**PROBLEM DESCRIPTION:** Copy out all the lines in the records that include the word "huge".

Records from a collection:
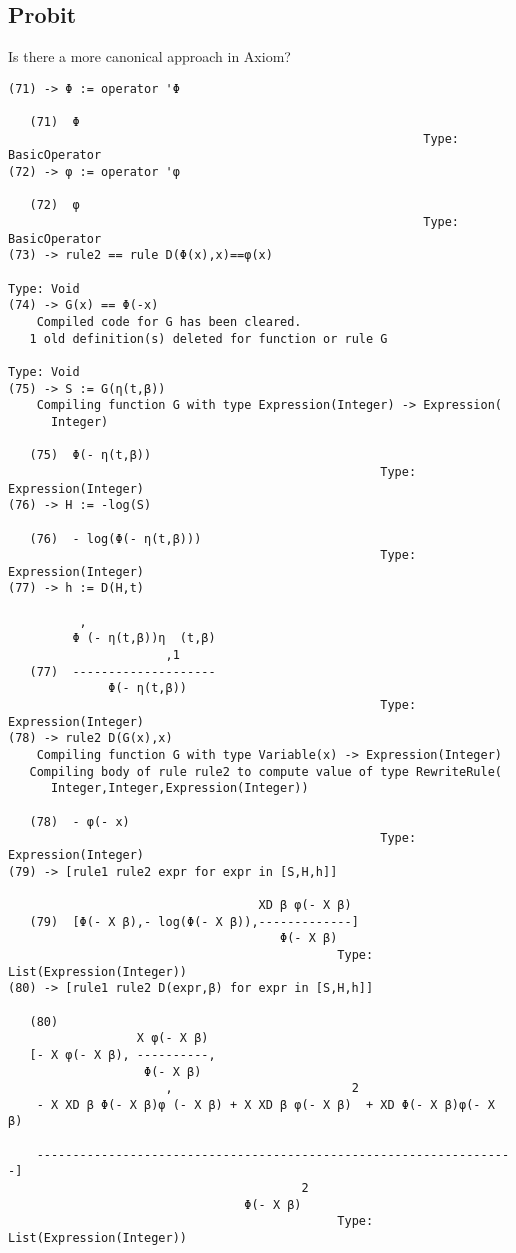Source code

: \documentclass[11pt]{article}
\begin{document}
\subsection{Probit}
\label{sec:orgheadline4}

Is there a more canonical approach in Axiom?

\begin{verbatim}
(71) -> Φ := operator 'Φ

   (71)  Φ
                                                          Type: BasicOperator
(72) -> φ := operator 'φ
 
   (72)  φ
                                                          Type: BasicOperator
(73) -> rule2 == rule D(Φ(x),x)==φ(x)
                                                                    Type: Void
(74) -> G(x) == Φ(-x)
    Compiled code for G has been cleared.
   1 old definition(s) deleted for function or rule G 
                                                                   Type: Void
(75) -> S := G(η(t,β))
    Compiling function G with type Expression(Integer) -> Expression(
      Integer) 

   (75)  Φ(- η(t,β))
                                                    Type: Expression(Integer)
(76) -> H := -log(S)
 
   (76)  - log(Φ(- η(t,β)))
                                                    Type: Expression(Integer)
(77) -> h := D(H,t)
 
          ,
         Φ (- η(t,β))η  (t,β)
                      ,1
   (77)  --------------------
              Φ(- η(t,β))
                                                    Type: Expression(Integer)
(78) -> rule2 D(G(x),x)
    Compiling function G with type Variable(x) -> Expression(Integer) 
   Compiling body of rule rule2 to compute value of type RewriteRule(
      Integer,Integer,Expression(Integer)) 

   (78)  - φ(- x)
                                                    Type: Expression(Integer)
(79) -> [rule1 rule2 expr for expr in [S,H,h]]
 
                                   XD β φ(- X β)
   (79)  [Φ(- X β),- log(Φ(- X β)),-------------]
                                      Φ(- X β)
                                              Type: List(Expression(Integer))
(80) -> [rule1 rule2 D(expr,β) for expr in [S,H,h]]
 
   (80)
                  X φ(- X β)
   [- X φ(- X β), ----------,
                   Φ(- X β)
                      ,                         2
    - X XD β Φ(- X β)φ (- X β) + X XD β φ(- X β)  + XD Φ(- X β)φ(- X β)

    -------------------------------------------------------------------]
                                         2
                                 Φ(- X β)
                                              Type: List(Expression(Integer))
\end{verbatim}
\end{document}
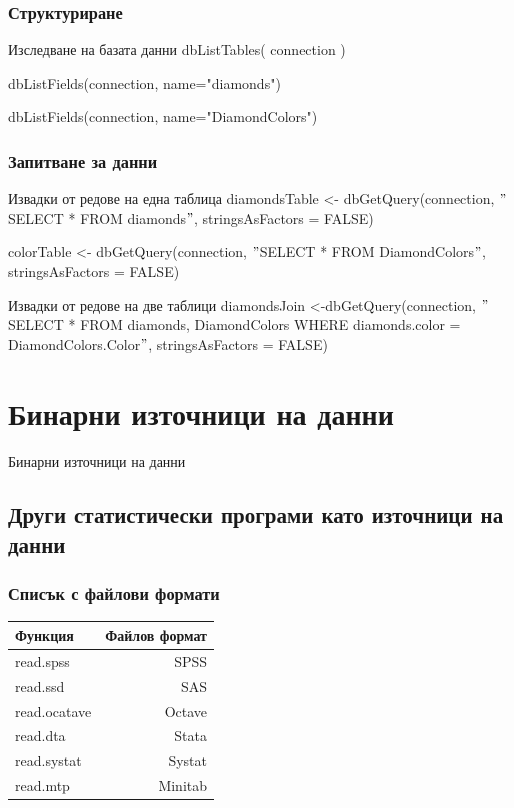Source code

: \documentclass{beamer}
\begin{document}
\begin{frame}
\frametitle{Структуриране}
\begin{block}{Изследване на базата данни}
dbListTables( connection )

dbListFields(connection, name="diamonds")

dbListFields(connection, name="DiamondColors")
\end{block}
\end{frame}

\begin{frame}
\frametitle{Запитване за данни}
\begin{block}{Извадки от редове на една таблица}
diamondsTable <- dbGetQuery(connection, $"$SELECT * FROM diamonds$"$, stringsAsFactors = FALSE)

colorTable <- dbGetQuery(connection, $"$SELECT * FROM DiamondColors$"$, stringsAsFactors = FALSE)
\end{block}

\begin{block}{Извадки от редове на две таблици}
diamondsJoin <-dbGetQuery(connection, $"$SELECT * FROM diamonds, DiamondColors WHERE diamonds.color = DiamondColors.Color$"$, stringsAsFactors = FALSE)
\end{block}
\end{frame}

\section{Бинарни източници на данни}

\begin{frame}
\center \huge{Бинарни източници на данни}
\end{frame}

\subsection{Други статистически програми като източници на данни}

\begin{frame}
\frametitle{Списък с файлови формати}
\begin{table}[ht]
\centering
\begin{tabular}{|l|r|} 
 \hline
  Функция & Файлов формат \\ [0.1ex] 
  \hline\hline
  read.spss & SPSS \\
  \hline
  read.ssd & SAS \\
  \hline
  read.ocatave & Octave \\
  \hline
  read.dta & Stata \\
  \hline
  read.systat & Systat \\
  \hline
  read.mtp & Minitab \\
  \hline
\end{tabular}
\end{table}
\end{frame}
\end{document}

...

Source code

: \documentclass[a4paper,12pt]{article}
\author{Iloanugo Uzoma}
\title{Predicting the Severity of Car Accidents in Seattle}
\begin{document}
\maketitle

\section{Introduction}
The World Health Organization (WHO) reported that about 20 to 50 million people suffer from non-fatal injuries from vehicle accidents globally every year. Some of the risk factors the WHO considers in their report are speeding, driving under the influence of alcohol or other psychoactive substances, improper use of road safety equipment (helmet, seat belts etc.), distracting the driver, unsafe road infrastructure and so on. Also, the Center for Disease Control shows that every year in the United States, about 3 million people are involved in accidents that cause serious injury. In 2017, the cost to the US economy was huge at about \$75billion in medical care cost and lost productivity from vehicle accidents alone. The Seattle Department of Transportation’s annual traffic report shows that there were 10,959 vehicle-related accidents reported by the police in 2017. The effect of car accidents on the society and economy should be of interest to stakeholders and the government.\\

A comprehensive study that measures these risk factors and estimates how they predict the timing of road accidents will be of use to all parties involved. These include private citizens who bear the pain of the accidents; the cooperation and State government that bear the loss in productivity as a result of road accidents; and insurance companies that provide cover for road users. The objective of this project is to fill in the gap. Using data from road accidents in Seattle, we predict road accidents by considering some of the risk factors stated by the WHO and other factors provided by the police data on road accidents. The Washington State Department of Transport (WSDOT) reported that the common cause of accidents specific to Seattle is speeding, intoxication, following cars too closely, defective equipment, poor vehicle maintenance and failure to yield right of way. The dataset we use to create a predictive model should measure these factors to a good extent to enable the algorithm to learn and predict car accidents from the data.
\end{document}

---

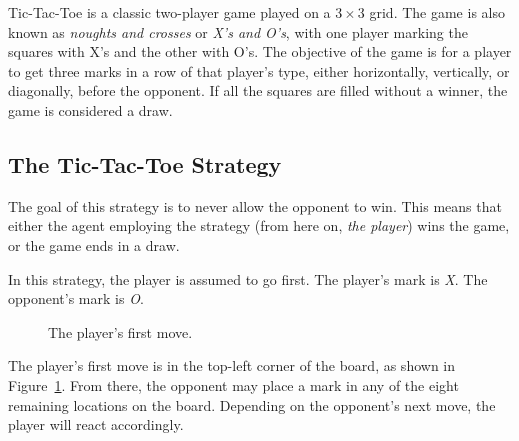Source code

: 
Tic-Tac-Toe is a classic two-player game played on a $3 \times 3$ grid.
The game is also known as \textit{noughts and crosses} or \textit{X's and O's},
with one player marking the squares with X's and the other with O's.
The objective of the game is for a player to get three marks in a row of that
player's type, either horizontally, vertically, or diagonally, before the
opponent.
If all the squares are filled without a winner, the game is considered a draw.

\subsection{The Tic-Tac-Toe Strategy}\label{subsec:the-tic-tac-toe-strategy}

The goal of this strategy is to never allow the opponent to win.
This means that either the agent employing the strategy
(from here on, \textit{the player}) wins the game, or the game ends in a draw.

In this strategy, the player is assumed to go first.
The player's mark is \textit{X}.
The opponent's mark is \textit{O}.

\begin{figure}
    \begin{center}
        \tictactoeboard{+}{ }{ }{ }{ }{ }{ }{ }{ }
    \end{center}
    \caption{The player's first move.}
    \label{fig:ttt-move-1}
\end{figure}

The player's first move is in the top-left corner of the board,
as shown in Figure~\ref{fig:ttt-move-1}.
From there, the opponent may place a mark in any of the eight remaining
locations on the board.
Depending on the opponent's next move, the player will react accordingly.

**SOLUTION:**
\center \huge{Бинарни източници на данни}
The World Health Organization (WHO) reported that about 20 to 50 million people suffer from non-fatal injuries from vehicle accidents globally every year. Some of the risk factors the WHO considers in their report are speeding, driving under the influence of alcohol or other psychoactive substances, improper use of road safety equipment (helmet, seat belts etc.), distracting the driver, unsafe road infrastructure and so on. Also, the Center for Disease Control shows that every year in the United States, about 3 million people are involved in accidents that cause serious injury. In 2017, the cost to the US economy was huge at about \$75billion in medical care cost and lost productivity from vehicle accidents alone. The Seattle Department of Transportation’s annual traffic report shows that there were 10,959 vehicle-related accidents reported by the police in 2017. The effect of car accidents on the society and economy should be of interest to stakeholders and the government.\\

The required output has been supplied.